Can you spot the glitch in this fine-sounding sentiment? You are exactly right—the PLO was never a nation. Yasser Arafat’s PLO was a militia-terrorist coalition formed in 1964 with the connivance of the Soviet Union and, by various accounts, the Romanian secret service. Clearly the establishment of a Palestinian mini-state in Judea and Samaria was not the PLO’s original goal since, at the time, Jordan occupied those territories. The PLO’s agenda, according to its 1968 Covenant, demanded the liberation of the lands of the Palestinian mandate—“an indivisible territorial unit”—in its entirety. In other words, the PLO’s maximalist objective was to subjugate every last town, village and city “from the river to the sea”, from the Jordan River to the Mediterranean Sea.
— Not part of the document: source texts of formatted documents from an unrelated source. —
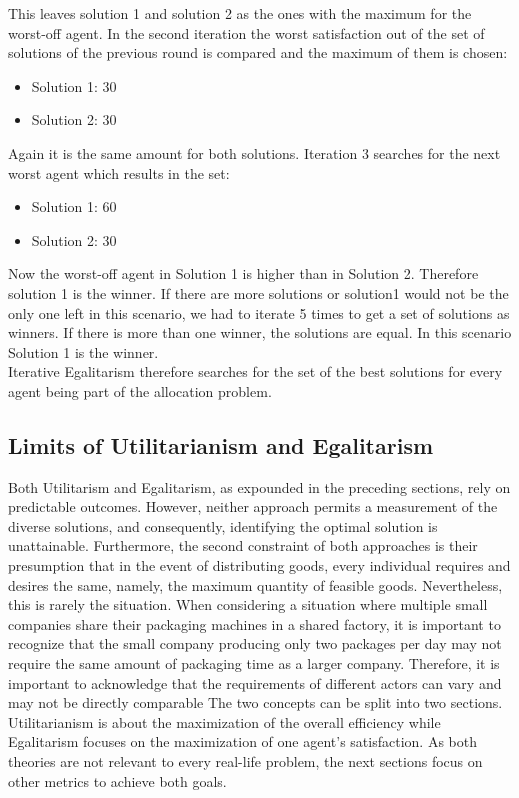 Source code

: \documentclass[german, a4paper, 11pt, oneside]{scrbook}
\begin{document}
This leaves solution 1 and solution 2 as the ones with the maximum for the worst-off agent. In the second iteration the worst satisfaction  out of the set of solutions of the previous round is compared and the maximum of them is chosen:
\begin{itemize}
\item Solution 1: 30 
\item Solution 2: 30 
\end{itemize}
Again it is the same amount for both solutions. Iteration 3 searches for the next worst agent which results in the set:
\begin{itemize}
\item Solution 1: 60 
\item Solution 2: 30 
\end{itemize}
Now the worst-off agent in Solution 1 is higher than in Solution 2. Therefore solution 1 is the winner. If there are more solutions or solution1 would not be the only one left in this scenario, we had to iterate 5 times to get a set of solutions as winners. If there is more than one winner, the solutions are equal. In this scenario Solution 1 is the winner. \\Iterative Egalitarism therefore searches for the set of the best solutions for every agent being part of the allocation problem.

\subsection{Limits of Utilitarianism and Egalitarism}
Both Utilitarism and Egalitarism, as expounded in the preceding sections, rely on predictable outcomes. However, neither approach permits a measurement of the diverse solutions, and consequently, identifying the optimal solution is unattainable. Furthermore, the second constraint of both approaches is their presumption that in the event of distributing goods, every individual requires and desires the same, namely, the maximum quantity of feasible goods. \cite{.,XinyingChen.2023,Bhavnani.2022b} Nevertheless, this is rarely the situation. When considering a situation where multiple small companies share their packaging machines in a shared factory, it is important to recognize that the small company producing only two packages per day may not require the same amount of packaging time as a larger company. Therefore, it is important to acknowledge that the requirements of different actors can vary and may not be directly comparable The two concepts can be split into two sections. Utilitarianism is about the maximization of the overall efficiency while Egalitarism focuses on the maximization of one agent's satisfaction. As both theories are not relevant to every real-life problem, the next sections focus on other metrics to achieve both goals.
\end{document}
The PLO, by the time of the Oslo Accords, was claiming to have down-scaled its goal from crushing the “Zionist invasion” to co-existing with the State of Israel. For instance, the September 9, 1993, letter from Yasser Arafat to Israeli Prime Minister Rabin: “The PLO affirms that those articles of the Palestinian Covenant which deny the right of Israel to exist … are now inoperative and no longer exist.” I recall, as a young man, wondering if Yasser Arafat’s volte-face might turn out to be as significant as the November 9, 1989, opening of the Berlin Wall or even the dissolution of the Soviet Union on December 26, 1991. The notion of “the end of history”, à la Francis Fukuyama, was not entirely nonsensical in the early 1990s.
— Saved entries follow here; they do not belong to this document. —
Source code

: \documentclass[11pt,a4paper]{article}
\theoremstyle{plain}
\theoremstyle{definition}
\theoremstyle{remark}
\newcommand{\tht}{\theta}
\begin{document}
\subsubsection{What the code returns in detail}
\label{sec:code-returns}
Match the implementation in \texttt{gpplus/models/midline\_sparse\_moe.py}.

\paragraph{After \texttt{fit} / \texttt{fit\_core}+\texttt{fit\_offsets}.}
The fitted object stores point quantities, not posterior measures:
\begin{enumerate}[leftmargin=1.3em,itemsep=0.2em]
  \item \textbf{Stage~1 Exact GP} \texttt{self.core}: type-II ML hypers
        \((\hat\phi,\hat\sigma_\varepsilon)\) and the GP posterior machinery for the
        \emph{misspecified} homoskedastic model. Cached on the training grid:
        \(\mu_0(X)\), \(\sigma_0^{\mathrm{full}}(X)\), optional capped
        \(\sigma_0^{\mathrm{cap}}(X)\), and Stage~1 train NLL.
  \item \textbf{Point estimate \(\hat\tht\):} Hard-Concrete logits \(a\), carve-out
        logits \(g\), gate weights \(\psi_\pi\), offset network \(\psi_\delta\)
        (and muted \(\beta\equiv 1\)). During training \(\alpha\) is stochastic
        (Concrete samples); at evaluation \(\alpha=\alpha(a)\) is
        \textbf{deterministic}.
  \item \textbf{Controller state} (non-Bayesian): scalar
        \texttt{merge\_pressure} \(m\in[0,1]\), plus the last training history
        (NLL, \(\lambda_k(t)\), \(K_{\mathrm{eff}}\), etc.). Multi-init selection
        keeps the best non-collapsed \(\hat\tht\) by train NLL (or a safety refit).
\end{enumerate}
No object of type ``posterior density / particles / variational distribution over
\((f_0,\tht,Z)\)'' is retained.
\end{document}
In one sense, at least, the PLO’s seeming compliance with the vision (or fantasy) of Western statesmen, diplomats and idealists can be linked to the collapse of the Soviet empire. Moscow was quick to recognise the State of Israel in 1948 but, by the time of Leonid Brezhnev, the Kremlin had accomplished the anti-Israel, anti-Zionist and anti-Semitic trifecta. However, the downfall of the Soviet Union and its satellite states left the PLO without a major power sponsor. In this context we begin to understand Yasser Arafat’s “epiphany” and subsequent participation in the Oslo Accords, not to mention his apparent acquiescence to the two-state solution.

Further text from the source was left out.